All CI tests live under rcd.utilities.ci_tests:
fisher_z– Gaussian Fisher-Z test (default in our paper).pearsonr– Partial correlation via linear regression residuals.chi_square,g_sq,freeman_tuckey,neyman,cressie_read,modified_log_likelihood– members of the power-divergence family supporting discrete data.get_perfect_ci_test(adj_matrix)– Oracle test derived from ground-truth adjacency, great for debugging.
Because every test shares the same function signature you can mix and match without touching the algorithm code.
- Run the demos –
python examples/rsl/rsl_d_demo.py,python examples/l_marvel/l_marvel_demo.py, etc. Each prints runtime plus precision/recall/F1, and the RSL-W demo even plots the learned skeleton. - API reference – See the module docstrings (
rcd/rsl/*.py,rcd/rol/rol_hc.py,rcd/l_marvel/l_marvel.py) for NumPy-style documentation and theorem references tied to the JMLR paper. - Website – https://rcdpackage.com hosts rendered docs and tutorials.
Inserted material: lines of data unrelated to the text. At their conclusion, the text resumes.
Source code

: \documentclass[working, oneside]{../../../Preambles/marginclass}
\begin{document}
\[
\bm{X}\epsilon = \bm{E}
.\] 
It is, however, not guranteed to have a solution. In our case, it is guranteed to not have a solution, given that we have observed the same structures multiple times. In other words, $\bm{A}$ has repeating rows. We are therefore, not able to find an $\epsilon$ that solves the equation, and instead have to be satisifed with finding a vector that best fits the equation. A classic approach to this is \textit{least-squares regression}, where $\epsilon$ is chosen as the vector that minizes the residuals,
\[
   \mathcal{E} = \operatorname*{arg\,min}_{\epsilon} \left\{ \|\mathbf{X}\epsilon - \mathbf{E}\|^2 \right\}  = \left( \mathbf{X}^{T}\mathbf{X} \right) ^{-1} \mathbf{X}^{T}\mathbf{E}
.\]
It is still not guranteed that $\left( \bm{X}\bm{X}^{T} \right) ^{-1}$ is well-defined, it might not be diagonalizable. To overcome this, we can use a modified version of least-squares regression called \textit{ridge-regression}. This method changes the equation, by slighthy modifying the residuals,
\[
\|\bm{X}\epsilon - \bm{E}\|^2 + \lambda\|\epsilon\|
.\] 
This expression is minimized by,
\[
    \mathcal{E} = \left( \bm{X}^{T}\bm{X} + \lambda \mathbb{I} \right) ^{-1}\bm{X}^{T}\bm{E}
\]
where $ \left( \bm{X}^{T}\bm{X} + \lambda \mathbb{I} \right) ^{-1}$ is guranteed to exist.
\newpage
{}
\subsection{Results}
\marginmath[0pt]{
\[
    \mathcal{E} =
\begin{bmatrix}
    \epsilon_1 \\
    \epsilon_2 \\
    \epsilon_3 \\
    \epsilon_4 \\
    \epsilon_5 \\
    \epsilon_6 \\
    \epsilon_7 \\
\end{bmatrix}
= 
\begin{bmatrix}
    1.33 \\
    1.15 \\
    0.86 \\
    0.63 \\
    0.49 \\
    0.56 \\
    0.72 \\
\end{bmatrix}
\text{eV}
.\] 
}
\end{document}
- GitHub – https://github.com/ban-epfl/rcd houses the full source, issues, and release history.
We are actively working on:
- Meek rule orientation – Extending the recursive learners with Meek rules to orient as many edges as possible.
- CPDAG outputs – Returning completed partially directed acyclic graphs (CPDAGs) instead of bare skeletons.
Pull requests are welcome—especially those that add new CI tests or improve coverage. Please open an issue describing the improvement, follow our NumPy-style typing/docstring conventions, and run pytest plus the relevant demos before submitting.
If you build on RCD, please cite our JMLR article:
Mokhtarian, E., Elahi, S., Akbari, S., & Kiyavash, N. (2025). Recursive Causal Discovery. Journal of Machine Learning Research, 26(61), 1–65. https://www.jmlr.org/papers/v26/24-0384.html
@article{JMLR:v26:24-0384,
author = {Ehsan Mokhtarian and Sepehr Elahi and Sina Akbari and Negar Kiyavash},
title = {Recursive Causal Discovery},
journal = {Journal of Machine Learning Research},
year = {2025},
volume = {26},
number = {61},
pages = {1--65},
url = {https://www.jmlr.org/papers/v26/24-0384.html}
}RCD is distributed under the BSD 2-Clause License.